ACTION ITEM — Could the data below be copied out in full, word for word?
--------------------------------
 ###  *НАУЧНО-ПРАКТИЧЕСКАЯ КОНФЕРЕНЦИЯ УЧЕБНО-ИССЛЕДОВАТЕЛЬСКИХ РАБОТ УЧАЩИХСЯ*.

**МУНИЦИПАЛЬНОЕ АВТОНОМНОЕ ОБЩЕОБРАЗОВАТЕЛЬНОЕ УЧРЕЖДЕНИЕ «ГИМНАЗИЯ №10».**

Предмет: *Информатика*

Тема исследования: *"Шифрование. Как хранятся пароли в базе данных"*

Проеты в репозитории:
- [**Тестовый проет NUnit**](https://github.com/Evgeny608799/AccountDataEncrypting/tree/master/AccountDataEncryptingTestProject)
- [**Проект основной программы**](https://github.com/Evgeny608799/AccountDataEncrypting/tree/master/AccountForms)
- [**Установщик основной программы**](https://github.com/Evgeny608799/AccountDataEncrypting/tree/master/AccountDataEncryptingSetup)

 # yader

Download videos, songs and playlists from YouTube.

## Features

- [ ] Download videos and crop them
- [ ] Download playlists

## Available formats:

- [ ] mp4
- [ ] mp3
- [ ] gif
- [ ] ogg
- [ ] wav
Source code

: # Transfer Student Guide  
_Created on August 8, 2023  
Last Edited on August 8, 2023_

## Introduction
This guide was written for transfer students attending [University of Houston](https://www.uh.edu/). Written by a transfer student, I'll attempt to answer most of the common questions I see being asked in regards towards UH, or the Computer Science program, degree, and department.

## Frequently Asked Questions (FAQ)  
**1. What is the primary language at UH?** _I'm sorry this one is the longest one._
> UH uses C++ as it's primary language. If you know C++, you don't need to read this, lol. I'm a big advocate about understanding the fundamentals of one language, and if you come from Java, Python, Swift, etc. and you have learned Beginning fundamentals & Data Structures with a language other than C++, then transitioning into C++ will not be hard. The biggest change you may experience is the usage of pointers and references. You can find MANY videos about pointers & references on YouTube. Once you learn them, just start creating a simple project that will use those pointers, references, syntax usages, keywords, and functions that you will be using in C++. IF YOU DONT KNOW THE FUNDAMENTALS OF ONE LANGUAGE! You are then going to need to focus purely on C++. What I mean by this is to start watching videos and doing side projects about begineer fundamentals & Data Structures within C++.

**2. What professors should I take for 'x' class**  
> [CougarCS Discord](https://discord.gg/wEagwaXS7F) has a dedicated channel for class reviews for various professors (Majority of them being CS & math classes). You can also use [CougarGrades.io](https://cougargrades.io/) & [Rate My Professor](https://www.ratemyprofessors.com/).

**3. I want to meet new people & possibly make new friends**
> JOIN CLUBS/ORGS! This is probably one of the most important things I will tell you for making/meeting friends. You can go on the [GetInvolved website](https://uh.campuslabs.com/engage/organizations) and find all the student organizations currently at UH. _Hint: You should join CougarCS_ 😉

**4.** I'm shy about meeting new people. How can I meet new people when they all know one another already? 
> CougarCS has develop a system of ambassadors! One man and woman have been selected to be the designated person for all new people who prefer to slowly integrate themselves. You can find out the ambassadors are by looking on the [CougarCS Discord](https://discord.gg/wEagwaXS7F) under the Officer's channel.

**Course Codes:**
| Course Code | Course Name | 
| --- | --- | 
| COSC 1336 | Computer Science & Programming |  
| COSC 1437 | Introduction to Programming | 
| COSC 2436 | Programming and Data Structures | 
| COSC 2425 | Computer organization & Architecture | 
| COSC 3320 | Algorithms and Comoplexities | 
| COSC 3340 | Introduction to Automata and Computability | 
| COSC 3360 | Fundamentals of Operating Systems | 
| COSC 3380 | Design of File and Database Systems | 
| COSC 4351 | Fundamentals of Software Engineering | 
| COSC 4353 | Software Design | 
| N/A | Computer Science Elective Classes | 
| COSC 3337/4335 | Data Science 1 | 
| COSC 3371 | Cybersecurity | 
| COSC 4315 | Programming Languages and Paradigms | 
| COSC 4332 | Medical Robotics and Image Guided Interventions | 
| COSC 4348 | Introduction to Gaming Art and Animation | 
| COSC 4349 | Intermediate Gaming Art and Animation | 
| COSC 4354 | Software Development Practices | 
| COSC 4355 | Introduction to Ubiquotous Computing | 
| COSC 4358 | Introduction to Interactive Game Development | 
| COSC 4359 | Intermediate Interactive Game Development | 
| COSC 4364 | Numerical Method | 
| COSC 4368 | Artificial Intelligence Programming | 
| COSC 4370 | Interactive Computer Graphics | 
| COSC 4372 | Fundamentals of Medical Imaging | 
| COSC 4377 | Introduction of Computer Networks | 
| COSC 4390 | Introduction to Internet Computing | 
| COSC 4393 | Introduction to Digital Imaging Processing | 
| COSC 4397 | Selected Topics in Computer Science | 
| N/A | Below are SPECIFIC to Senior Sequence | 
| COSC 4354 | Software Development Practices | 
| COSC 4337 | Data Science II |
--------------------------------
YOUR RESPONSE —
 ###  *НАУЧНО-ПРАКТИЧЕСКАЯ КОНФЕРЕНЦИЯ УЧЕБНО-ИССЛЕДОВАТЕЛЬСКИХ РАБОТ УЧАЩИХСЯ*.

**МУНИЦИПАЛЬНОЕ АВТОНОМНОЕ ОБЩЕОБРАЗОВАТЕЛЬНОЕ УЧРЕЖДЕНИЕ «ГИМНАЗИЯ №10».**

Предмет: *Информатика*

Тема исследования: *"Шифрование. Как хранятся пароли в базе данных"*

Проеты в репозитории:
- [**Тестовый проет NUnit**](https://github.com/Evgeny608799/AccountDataEncrypting/tree/master/AccountDataEncryptingTestProject)
- [**Проект основной программы**](https://github.com/Evgeny608799/AccountDataEncrypting/tree/master/AccountForms)
- [**Установщик основной программы**](https://github.com/Evgeny608799/AccountDataEncrypting/tree/master/AccountDataEncryptingSetup)

 # yader

Download videos, songs and playlists from YouTube.

## Features

- [ ] Download videos and crop them
- [ ] Download playlists

## Available formats:

- [ ] mp4
- [ ] mp3
- [ ] gif
- [ ] ogg
- [ ] wav
Source code

: # Transfer Student Guide  
_Created on August 8, 2023  
Last Edited on August 8, 2023_

## Introduction
This guide was written for transfer students attending [University of Houston](https://www.uh.edu/). Written by a transfer student, I'll attempt to answer most of the common questions I see being asked in regards towards UH, or the Computer Science program, degree, and department.

## Frequently Asked Questions (FAQ)  
**1. What is the primary language at UH?** _I'm sorry this one is the longest one._
> UH uses C++ as it's primary language. If you know C++, you don't need to read this, lol. I'm a big advocate about understanding the fundamentals of one language, and if you come from Java, Python, Swift, etc. and you have learned Beginning fundamentals & Data Structures with a language other than C++, then transitioning into C++ will not be hard. The biggest change you may experience is the usage of pointers and references. You can find MANY videos about pointers & references on YouTube. Once you learn them, just start creating a simple project that will use those pointers, references, syntax usages, keywords, and functions that you will be using in C++. IF YOU DONT KNOW THE FUNDAMENTALS OF ONE LANGUAGE! You are then going to need to focus purely on C++. What I mean by this is to start watching videos and doing side projects about begineer fundamentals & Data Structures within C++.

**2. What professors should I take for 'x' class**  
> [CougarCS Discord](https://discord.gg/wEagwaXS7F) has a dedicated channel for class reviews for various professors (Majority of them being CS & math classes). You can also use [CougarGrades.io](https://cougargrades.io/) & [Rate My Professor](https://www.ratemyprofessors.com/).

**3. I want to meet new people & possibly make new friends**
> JOIN CLUBS/ORGS! This is probably one of the most important things I will tell you for making/meeting friends. You can go on the [GetInvolved website](https://uh.campuslabs.com/engage/organizations) and find all the student organizations currently at UH. _Hint: You should join CougarCS_ 😉

**4.** I'm shy about meeting new people. How can I meet new people when they all know one another already? 
> CougarCS has develop a system of ambassadors! One man and woman have been selected to be the designated person for all new people who prefer to slowly integrate themselves. You can find out the ambassadors are by looking on the [CougarCS Discord](https://discord.gg/wEagwaXS7F) under the Officer's channel.

**Course Codes:**
| Course Code | Course Name | 
| --- | --- | 
| COSC 1336 | Computer Science & Programming |  
| COSC 1437 | Introduction to Programming | 
| COSC 2436 | Programming and Data Structures | 
| COSC 2425 | Computer organization & Architecture | 
| COSC 3320 | Algorithms and Comoplexities | 
| COSC 3340 | Introduction to Automata and Computability | 
| COSC 3360 | Fundamentals of Operating Systems | 
| COSC 3380 | Design of File and Database Systems | 
| COSC 4351 | Fundamentals of Software Engineering | 
| COSC 4353 | Software Design | 
| N/A | Computer Science Elective Classes | 
| COSC 3337/4335 | Data Science 1 | 
| COSC 3371 | Cybersecurity | 
| COSC 4315 | Programming Languages and Paradigms | 
| COSC 4332 | Medical Robotics and Image Guided Interventions | 
| COSC 4348 | Introduction to Gaming Art and Animation | 
| COSC 4349 | Intermediate Gaming Art and Animation | 
| COSC 4354 | Software Development Practices | 
| COSC 4355 | Introduction to Ubiquotous Computing | 
| COSC 4358 | Introduction to Interactive Game Development | 
| COSC 4359 | Intermediate Interactive Game Development | 
| COSC 4364 | Numerical Method | 
| COSC 4368 | Artificial Intelligence Programming | 
| COSC 4370 | Interactive Computer Graphics | 
| COSC 4372 | Fundamentals of Medical Imaging | 
| COSC 4377 | Introduction of Computer Networks | 
| COSC 4390 | Introduction to Internet Computing | 
| COSC 4393 | Introduction to Digital Imaging Processing | 
| COSC 4397 | Selected Topics in Computer Science | 
| N/A | Below are SPECIFIC to Senior Sequence | 
| COSC 4354 | Software Development Practices | 
| COSC 4337 | Data Science II |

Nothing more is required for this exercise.